_EXERCISE_: Do any lines in the data below contain "사용됩니다"? If so, copy every one of them.

======== DATA FOR REVIEW

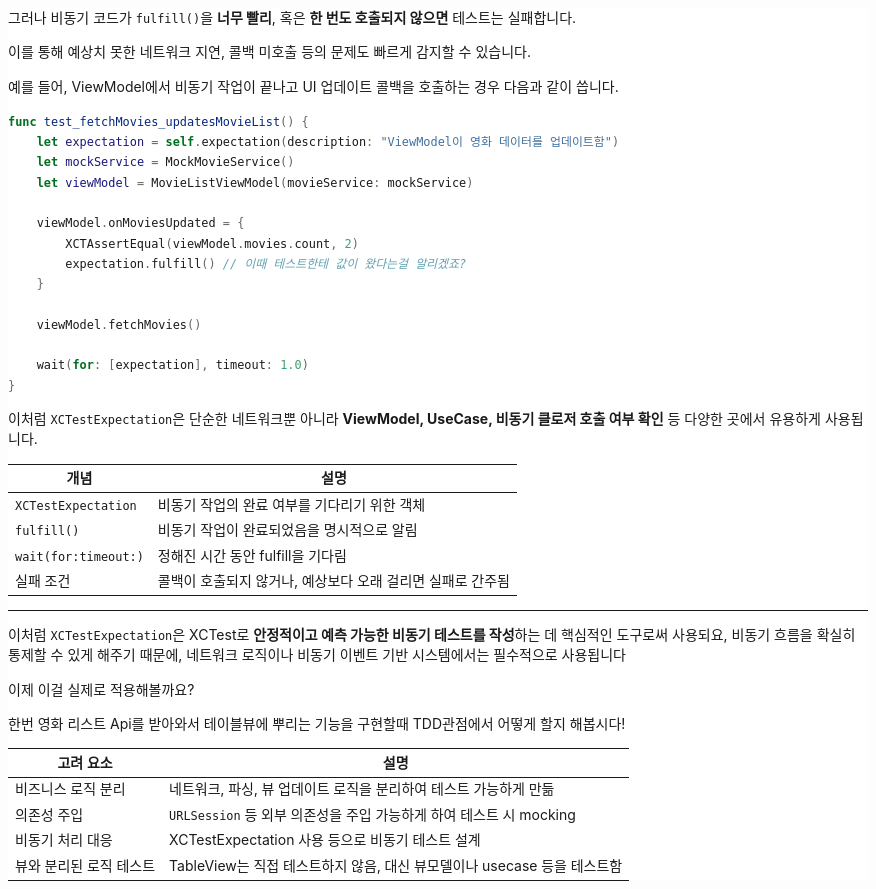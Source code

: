 
그러나 비동기 코드가 `fulfill()`을 **너무 빨리**, 혹은 **한 번도 호출되지 않으면** 테스트는 실패합니다. 

이를 통해 예상치 못한 네트워크 지연, 콜백 미호출 등의 문제도 빠르게 감지할 수 있습니다.

예를 들어, ViewModel에서 비동기 작업이 끝나고 UI 업데이트 콜백을 호출하는 경우 다음과 같이 씁니다.

```swift
func test_fetchMovies_updatesMovieList() {
    let expectation = self.expectation(description: "ViewModel이 영화 데이터를 업데이트함")
    let mockService = MockMovieService()
    let viewModel = MovieListViewModel(movieService: mockService)

    viewModel.onMoviesUpdated = {
        XCTAssertEqual(viewModel.movies.count, 2)
        expectation.fulfill() // 이때 테스트한테 값이 왔다는걸 알리겠죠?
    }

    viewModel.fetchMovies()

    wait(for: [expectation], timeout: 1.0)
}

```

이처럼 `XCTestExpectation`은 단순한 네트워크뿐 아니라 **ViewModel, UseCase, 비동기 클로저 호출 여부 확인** 등 다양한 곳에서 유용하게 사용됩니다.

| 개념 | 설명 |
| --- | --- |
| `XCTestExpectation` | 비동기 작업의 완료 여부를 기다리기 위한 객체 |
| `fulfill()` | 비동기 작업이 완료되었음을 명시적으로 알림 |
| `wait(for:timeout:)` | 정해진 시간 동안 fulfill을 기다림 |
| 실패 조건 | 콜백이 호출되지 않거나, 예상보다 오래 걸리면 실패로 간주됨 |

---

이처럼 `XCTestExpectation`은 XCTest로 **안정적이고 예측 가능한 비동기 테스트를 작성**하는 데 핵심적인 도구로써 사용되요,  비동기 흐름을 확실히 통제할 수 있게 해주기 때문에, 네트워크 로직이나 비동기 이벤트 기반 시스템에서는 필수적으로 사용됩니다

이제 이걸 실제로 적용해볼까요?

한번 영화 리스트 Api를 받아와서 테이블뷰에 뿌리는 기능을 구현할때 TDD관점에서 어떻게 할지 해봅시다!

| 고려 요소 | 설명 |
| --- | --- |
| 비즈니스 로직 분리 | 네트워크, 파싱, 뷰 업데이트 로직을 분리하여 테스트 가능하게 만듦 |
| 의존성 주입 | `URLSession` 등 외부 의존성을 주입 가능하게 하여 테스트 시 mocking |
| 비동기 처리 대응 | XCTestExpectation 사용 등으로 비동기 테스트 설계 |
| 뷰와 분리된 로직 테스트 | TableView는 직접 테스트하지 않음, 대신 뷰모델이나 usecase 등을 테스트함 |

================

_EXERCISE ANSWER_:
이처럼 `XCTestExpectation`은 단순한 네트워크뿐 아니라 **ViewModel, UseCase, 비동기 클로저 호출 여부 확인** 등 다양한 곳에서 유용하게 사용됩니다.
이처럼 `XCTestExpectation`은 XCTest로 **안정적이고 예측 가능한 비동기 테스트를 작성**하는 데 핵심적인 도구로써 사용되요,  비동기 흐름을 확실히 통제할 수 있게 해주기 때문에, 네트워크 로직이나 비동기 이벤트 기반 시스템에서는 필수적으로 사용됩니다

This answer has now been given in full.